This approach embeds the grammar of a DSL language
into that of a host language and automatically reconstructs
code statements by adding functions that provide security layers.
Such an approach is quite interesting since it
introduces security features at a very early stage of software development.
Apart from the aforementioned methods, there are also some more practical
techniques introduced to prevent code injection attacks.
Livshits et al. [
34] protects browsers
from JavaScript injection by introducing specific modifications
to the browser's same-origin policy.
3.2 Dynamic Methods
Dynamic analysis can be seen as the next logical step of static analysis.
It inspects the behavior of a running system and does not
require access to the internals of the system.
On the dynamic front,
runtime tainting enforces security
policies by marking untrusted data and tracing its flow through the
program. For instance, the system by Haldar et al. [
56] covers
applications whose source code is written in Java, while the work
by Xu et al. [
22] covers applications whose source code
is written in C. A dynamic checking compiler
called WASC includes runtime tainting to prevent SQL and
script injection [
42]. To counter similar
attacks, SMask identifies tainted code by automatically
separating user input from legitimate code [
29].
This is done by introducing specific syntactic constructs
that handle server-side languages used for data management separately.
Such approaches generally require significant changes to
the compiler or the runtime system.
Instruction-set randomization (ISR) is another technique that
defends against most application-level binary code injection attacks.
This technique employs the notion of
encrypted software.
Kc et al. [
31] used ISR to counter different kinds
of injection. Their approach is based on the fact that a CIA
only succeeds if the injected code is compatible with the execution
environment that is created by using a randomization algorithm. The
attacker does not know the key to the algorithm and his injected code
will not succeed. Hu et al. [
28] proposed a software dynamic
translation-based implementation of ISR to fortify applications
against binary injection attacks. A similar approach was
also proposed by Barrantes et al. [
3].
Another dynamic approach that protects applications from SQL
attacks involves
query modification.
Here the modified statement is either reconstructed at runtime using
a cryptographic key that is inaccessible to the attacker [
4],
or the user input is tagged with delimiters that allow an augmented
SQL grammar to detect the attacks [
7,
46].
Both approaches require significant source code modifications though.
Dynamic data-flow analysis is also used to protect applications
from CIAs. SigFree is a tool that follows this approach
to block binary code injection attacks by detecting the presence
of malicious code [
51]. This is motivated by the fact that buffer overflow
attacks typically contain executables while legitimate client requests
never contain executables in most services.
Still, this is not always true and this is because the tool suffers
from false positives.
Finally, some approaches combine static analysis with runtime
monitoring. A general hybrid approach involves the identification of
SQL injection attacks using the program query language PQL [
35].
The PQL queries are evaluated through both a static analysis
and the dynamic monitoring of instrumented code.

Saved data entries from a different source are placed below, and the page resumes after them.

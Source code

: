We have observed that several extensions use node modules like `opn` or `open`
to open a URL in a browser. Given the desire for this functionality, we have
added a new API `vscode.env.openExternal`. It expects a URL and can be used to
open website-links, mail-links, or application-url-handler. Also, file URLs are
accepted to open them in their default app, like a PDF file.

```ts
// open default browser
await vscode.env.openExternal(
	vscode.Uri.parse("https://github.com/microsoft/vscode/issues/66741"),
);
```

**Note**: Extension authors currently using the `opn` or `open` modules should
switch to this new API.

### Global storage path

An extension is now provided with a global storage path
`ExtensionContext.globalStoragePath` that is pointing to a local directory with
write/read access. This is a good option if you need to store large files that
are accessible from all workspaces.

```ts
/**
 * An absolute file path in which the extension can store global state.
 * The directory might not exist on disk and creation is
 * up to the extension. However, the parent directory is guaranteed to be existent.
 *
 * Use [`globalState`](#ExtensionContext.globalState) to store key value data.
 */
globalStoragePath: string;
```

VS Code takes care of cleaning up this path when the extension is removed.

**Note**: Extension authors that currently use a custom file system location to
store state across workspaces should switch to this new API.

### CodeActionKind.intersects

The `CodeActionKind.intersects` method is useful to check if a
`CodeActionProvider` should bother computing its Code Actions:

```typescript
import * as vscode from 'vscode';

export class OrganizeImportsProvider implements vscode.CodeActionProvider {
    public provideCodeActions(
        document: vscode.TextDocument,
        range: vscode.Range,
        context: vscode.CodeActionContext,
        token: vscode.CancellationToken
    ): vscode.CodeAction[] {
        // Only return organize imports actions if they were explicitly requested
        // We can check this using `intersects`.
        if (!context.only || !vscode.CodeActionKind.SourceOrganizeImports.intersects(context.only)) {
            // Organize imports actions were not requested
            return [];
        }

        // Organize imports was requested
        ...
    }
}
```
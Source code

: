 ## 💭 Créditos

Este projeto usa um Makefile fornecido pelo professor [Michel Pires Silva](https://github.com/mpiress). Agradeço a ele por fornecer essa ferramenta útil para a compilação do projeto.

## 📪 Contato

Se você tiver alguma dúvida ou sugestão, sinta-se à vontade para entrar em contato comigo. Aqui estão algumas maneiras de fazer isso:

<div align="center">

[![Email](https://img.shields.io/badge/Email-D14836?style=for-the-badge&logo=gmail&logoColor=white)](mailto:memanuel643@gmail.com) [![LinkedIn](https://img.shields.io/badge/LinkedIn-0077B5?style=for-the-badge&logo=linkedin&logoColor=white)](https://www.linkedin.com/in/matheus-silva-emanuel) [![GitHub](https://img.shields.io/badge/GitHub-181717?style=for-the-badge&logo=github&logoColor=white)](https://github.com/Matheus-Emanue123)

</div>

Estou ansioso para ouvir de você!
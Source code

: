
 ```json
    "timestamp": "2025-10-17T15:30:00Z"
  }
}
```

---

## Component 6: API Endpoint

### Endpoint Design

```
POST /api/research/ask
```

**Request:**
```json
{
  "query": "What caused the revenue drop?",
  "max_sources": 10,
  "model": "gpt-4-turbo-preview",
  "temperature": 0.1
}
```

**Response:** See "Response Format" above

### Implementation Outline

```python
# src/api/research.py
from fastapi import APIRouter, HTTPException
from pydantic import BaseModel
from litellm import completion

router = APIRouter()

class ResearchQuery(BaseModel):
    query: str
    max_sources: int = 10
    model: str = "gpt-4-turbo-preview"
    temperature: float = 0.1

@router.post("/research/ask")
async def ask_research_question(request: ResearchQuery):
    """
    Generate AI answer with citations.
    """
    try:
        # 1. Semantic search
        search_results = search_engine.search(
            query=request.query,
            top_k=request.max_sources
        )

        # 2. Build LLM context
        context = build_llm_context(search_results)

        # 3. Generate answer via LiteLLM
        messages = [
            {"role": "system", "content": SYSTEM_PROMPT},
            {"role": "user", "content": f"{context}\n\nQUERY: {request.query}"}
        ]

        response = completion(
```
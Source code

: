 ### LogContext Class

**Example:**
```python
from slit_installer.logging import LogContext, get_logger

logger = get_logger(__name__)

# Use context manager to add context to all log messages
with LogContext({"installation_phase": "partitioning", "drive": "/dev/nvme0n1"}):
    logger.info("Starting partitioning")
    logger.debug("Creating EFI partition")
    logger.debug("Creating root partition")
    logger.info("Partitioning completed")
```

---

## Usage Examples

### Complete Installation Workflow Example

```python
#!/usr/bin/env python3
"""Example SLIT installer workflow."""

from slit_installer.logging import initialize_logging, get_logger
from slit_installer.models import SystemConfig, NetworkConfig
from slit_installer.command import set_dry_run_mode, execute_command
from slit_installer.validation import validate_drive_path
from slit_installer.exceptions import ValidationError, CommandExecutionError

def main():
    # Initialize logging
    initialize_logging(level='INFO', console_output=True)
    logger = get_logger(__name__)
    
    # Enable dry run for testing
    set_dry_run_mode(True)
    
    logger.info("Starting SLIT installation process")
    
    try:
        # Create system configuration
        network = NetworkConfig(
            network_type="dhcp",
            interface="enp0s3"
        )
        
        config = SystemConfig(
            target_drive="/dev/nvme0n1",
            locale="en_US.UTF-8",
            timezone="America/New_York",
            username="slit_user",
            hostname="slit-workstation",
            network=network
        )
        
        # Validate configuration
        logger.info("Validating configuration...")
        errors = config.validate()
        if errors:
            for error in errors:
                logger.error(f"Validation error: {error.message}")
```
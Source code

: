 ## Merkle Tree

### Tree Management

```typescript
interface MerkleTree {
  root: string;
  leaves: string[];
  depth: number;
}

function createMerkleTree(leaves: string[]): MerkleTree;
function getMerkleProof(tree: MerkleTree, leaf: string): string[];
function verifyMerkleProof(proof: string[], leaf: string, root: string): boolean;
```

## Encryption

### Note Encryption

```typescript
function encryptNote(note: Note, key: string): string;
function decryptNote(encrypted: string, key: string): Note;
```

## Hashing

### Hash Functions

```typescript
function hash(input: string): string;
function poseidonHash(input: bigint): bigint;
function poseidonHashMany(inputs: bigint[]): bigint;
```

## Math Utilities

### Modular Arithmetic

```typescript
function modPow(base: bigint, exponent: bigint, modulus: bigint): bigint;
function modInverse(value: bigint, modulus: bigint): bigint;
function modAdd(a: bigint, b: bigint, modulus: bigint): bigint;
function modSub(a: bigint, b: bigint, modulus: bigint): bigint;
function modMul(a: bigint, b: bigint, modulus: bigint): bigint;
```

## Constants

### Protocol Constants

AMNESIA, a tool that also detects SQL
injection attacks, associates a query model with the location of each
query in the application and then monitors the application to detect
when queries diverge from the expected model [
25,
24]. This idea is
related to
training approaches, based on the ideas of Denning's
original intrusion detection framework [
15]. Training
approaches record and store valid code statements and thereby detect
attacks as outliers from the set of valid statements.
An early approach called DIDAFIT recorded all database
transactions [
32]. Subsequent refinements tagged each
transaction with the corresponding application [
48].
In this paper, we propose a novel and generic approach of preventing
code injection attacks. Our approach can be seen as an improvement of
the training approach. To specify if an application is under attack we
use a blend of features that is unique for every vulnerable code
statement. The key property that differentiates our scheme is that
these features do not depend entirely on the code statement, but also
take into account elements from its execution context. At the end of
the training phase, a model of all legitimate statements is produced.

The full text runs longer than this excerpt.